# Instructions for the task
Pick each line containing "xreferenceproblem" out of the records.

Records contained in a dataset
- - - - - - -
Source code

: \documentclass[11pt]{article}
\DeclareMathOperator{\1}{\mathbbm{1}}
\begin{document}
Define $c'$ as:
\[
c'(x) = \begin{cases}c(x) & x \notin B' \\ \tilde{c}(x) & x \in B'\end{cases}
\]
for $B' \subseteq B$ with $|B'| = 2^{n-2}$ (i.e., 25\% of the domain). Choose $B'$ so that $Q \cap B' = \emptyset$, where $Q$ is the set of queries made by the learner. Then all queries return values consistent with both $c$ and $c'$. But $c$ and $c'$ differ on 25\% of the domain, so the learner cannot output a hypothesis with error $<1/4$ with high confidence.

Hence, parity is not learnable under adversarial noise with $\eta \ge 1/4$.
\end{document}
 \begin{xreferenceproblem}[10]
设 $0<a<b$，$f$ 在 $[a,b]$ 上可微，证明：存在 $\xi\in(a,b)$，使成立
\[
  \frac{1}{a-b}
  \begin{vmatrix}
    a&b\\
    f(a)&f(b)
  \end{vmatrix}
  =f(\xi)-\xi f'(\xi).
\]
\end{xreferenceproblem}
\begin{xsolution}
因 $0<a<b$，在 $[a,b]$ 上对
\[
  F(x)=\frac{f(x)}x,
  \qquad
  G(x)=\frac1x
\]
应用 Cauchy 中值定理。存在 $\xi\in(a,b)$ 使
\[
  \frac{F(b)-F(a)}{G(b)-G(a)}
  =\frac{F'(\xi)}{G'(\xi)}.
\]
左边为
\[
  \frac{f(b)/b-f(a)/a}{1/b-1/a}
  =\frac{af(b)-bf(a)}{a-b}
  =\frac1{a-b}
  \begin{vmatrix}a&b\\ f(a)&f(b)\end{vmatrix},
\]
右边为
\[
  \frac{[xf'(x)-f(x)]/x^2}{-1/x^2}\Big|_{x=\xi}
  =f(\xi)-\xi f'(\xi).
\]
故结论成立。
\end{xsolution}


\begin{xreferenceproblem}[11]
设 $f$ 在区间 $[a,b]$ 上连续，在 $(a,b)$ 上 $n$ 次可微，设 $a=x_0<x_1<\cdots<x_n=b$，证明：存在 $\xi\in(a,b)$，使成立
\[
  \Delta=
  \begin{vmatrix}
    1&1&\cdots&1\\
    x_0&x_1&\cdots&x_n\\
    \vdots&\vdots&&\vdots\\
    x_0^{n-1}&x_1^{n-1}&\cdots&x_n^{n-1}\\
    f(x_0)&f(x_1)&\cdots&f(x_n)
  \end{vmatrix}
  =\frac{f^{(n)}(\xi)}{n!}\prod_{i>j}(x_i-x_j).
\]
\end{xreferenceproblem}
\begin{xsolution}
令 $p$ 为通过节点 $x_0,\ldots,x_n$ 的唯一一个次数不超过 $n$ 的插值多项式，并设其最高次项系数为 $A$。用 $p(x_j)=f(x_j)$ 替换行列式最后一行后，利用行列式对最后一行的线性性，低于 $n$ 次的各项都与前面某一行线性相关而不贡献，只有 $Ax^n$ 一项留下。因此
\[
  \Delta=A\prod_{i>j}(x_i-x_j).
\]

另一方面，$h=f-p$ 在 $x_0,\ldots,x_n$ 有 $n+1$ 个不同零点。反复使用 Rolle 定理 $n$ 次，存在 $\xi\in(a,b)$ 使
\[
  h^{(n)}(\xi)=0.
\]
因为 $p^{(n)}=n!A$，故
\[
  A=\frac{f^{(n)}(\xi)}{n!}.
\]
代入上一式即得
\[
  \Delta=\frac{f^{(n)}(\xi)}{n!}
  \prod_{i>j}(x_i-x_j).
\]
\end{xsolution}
- - - - - - -
# Output below
 \begin{xreferenceproblem}[10]
\end{xreferenceproblem}
\begin{xreferenceproblem}[11]
\end{xreferenceproblem}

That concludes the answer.